Shoppers come to Corner Farmers Market in Greensboro for the experience as much as the food. Immigrants from Sudan, Pakistan, France, and other parts of the world gather with local growers in the parking lot at St. Andrews Episcopal Church to sell fresh produce and homemade dishes.
Some vendors bring more than food. A tamale seller recently came with her daughter, who performed Mexican folk dances with her group. Kathy Newsom, who manages the market, says the cross-cultural exchange builds community and trust.
“The variety is really a draw,” she says. “It’s a way for people to connect.”
The Guilford County Health Department disagrees. When inspectors showed up in August 2022, they did not see a friendly gathering of neighbors. They saw law breakers. A code enforcement crackdown ensued, depriving the market of many longtime vendors as the holidays approach.
Unlike most other states, North Carolina does not have laws authorizing “cottage food” businesses, which sell homemade food. The North Carolina Department of Agriculture & Consumer Services fills the void with guidelines, allowing cottage-food sales under certain conditions. County and municipal officials tack on additional rules, creating a patchwork of laws across the state.
Just figuring out the requirements is a challenge.
Newsom says many of her vendors do not speak native English, but the language barrier is not the primary problem.
“I’m good at English, and I’m good at Google,” she says. “And I can’t figure it out for them. As soon as you do one thing, there’s another thing you didn’t know about.”
Home-based bakers who sell shelf-stable products like cookies must create detailed business plans, pass home inspections, and clear permitting and zoning hurdles. If they use well water, they must submit a sample for testing. Some jurisdictions also require food-safety courses.
Vendors who sell salsas, sauces, and pickled vegetables face even more hassle. They must submit each item to North Carolina State University for laboratory testing.
Many cottage-food producers cannot work at home, no matter what steps they take. Anyone with pets — about 70% of U.S. households — must rent space in a shared commercial kitchen. Canned foods and refrigerated items like pumpkin pie also must come from a commercial kitchen. Meat products are completely forbidden, which shuts down Newsom’s tamale vendor.
Even the state’s simplified checklist, which omits local requirements, looks like a maze. Regulators defend the rules as necessary to protect public health. Yet cottage food has built-in safeguards.
Vendors literally stand behind their products, creating maximum transparency — and maximum incentive to prevent foodborne illness. As cottage-food producers understand, having a personal relationship with customers has more value than mountains of rules and hundreds of pages of regulations.
Corner Farmers Market proves the point. Newsom ran it for 10 years without a single consumer complaint. When inspectors got involved, the crackdown increased costs without serving any public interest. Put simply, the government fixed a problem that did not exist.

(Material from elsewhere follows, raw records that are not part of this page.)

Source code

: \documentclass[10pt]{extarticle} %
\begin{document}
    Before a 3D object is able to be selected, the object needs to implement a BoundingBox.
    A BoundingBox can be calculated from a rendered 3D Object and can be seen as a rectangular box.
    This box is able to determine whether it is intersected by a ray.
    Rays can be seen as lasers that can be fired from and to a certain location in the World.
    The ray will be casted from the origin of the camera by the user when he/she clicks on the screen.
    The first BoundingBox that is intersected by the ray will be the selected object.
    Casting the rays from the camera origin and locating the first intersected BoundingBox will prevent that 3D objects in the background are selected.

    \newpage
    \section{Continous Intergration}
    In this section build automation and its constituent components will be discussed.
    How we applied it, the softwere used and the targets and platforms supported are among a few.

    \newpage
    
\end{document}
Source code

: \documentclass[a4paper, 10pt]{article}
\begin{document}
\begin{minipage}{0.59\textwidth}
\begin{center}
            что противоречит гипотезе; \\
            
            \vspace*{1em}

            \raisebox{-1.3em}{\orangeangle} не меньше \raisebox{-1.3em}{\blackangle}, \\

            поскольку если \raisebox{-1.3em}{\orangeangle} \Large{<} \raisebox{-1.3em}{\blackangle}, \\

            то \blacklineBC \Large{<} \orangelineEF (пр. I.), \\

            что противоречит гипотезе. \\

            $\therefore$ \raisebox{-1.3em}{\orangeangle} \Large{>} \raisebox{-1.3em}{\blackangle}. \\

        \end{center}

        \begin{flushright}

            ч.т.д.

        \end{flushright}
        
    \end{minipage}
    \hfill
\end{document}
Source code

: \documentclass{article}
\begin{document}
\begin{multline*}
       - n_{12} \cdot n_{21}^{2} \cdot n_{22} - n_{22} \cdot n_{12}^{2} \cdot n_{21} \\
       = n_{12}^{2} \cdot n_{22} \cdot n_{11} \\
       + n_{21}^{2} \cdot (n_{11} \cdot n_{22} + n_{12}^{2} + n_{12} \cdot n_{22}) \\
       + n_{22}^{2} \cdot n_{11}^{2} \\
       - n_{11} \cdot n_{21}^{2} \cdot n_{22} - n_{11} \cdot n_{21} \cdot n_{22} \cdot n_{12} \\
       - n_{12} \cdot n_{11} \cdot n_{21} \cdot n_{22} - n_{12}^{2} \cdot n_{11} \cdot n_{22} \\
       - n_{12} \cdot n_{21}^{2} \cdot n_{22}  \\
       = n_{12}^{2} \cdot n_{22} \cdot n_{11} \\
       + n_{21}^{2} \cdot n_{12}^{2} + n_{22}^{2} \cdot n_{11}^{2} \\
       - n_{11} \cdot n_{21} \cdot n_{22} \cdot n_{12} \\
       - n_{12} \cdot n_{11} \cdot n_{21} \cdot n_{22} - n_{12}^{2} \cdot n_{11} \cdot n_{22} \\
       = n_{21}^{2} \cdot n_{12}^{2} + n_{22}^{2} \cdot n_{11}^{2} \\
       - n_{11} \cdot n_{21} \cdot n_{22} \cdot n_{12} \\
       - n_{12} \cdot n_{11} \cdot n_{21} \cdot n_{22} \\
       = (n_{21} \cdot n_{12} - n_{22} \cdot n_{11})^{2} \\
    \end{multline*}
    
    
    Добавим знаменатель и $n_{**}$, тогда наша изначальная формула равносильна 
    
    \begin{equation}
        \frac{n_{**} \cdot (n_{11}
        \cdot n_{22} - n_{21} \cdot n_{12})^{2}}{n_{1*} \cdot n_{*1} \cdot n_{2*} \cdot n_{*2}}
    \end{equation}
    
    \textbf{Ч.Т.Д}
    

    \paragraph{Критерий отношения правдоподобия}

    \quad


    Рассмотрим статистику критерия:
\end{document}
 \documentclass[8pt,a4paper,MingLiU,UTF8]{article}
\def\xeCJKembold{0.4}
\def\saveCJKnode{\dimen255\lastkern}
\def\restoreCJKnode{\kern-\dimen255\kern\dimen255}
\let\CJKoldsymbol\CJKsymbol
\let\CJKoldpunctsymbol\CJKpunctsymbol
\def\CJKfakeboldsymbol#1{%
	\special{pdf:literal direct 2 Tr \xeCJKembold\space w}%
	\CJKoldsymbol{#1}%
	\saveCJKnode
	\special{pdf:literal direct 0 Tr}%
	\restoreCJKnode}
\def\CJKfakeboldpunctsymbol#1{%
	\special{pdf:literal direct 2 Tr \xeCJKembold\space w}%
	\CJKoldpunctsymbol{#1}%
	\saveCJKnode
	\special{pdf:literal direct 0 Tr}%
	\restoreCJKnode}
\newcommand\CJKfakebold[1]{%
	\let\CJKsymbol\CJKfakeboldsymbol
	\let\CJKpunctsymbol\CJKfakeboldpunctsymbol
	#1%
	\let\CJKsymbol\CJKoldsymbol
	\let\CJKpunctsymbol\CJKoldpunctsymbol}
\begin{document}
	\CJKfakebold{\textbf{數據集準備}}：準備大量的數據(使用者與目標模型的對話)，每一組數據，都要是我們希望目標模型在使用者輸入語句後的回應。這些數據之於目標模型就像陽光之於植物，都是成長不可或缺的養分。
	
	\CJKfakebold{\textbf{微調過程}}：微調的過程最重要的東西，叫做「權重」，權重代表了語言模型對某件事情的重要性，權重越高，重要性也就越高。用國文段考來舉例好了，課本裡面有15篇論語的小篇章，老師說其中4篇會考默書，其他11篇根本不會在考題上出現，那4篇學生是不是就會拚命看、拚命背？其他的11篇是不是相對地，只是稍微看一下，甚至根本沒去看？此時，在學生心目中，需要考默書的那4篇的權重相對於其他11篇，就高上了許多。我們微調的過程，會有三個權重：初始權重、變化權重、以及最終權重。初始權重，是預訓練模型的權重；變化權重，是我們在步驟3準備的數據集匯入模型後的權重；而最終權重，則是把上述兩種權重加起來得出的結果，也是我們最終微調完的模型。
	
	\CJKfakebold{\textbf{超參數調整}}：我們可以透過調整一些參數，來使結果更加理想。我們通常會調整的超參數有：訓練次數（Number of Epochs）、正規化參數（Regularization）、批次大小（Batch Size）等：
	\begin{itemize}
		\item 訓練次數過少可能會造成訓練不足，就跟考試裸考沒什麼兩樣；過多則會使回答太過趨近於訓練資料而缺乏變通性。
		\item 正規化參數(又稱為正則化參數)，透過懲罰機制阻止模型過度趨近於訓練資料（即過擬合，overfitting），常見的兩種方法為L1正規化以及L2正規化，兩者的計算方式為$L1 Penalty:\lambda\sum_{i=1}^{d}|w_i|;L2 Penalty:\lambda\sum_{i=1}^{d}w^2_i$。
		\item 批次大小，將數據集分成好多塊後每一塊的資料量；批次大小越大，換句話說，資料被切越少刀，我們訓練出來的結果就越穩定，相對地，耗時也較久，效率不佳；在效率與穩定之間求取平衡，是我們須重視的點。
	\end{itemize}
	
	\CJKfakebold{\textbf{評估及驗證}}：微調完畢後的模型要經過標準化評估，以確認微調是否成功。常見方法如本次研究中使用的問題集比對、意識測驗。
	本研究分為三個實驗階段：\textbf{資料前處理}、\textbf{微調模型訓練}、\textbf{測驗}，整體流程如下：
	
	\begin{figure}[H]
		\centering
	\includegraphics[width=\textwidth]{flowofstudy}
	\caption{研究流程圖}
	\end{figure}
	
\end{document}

“It’s not about cleanliness. It’s not about safety,” Newsom says. “It’s about control.”
Rather than comply, many of her vendors quit selling cottage food or went into hiding to avoid prosecution. Her customers miss the diversity and want to get involved. But the real fix must happen in Raleigh.
State lawmakers should give cottage food producers the clarity they need during the 2023 legislative session. Meaningful reform would create one set of rules for the entire state, minimizing government interference as much as possible. Wyoming provides the gold standard for cottage food laws, along with Montana, North Dakota, Oklahoma and Utah. Florida also took a step forward in 2021, standardizing rules statewide and eliminating local red tape.
Research from our public interest law firm, the Institute for Justice, shows the primary beneficiaries of cottage-food reform are women, particularly in rural areas. Local jurisdictions also benefit when regulators let people commercialize their kitchen skills. Some businesses stay small, but others expand into brick-and-mortar bakeries or restaurants.
“We’ve always been like an incubator,” Newsom says.
North Carolina should celebrate the entrepreneurial spirit. Instead of sending cookie cops to shut down safe businesses, regulators should get out of the way and let cottage food producers work.
Erica Smith Ewing is a senior attorney and Daryl James is a writer at the Institute for Justice in Arlington, Va.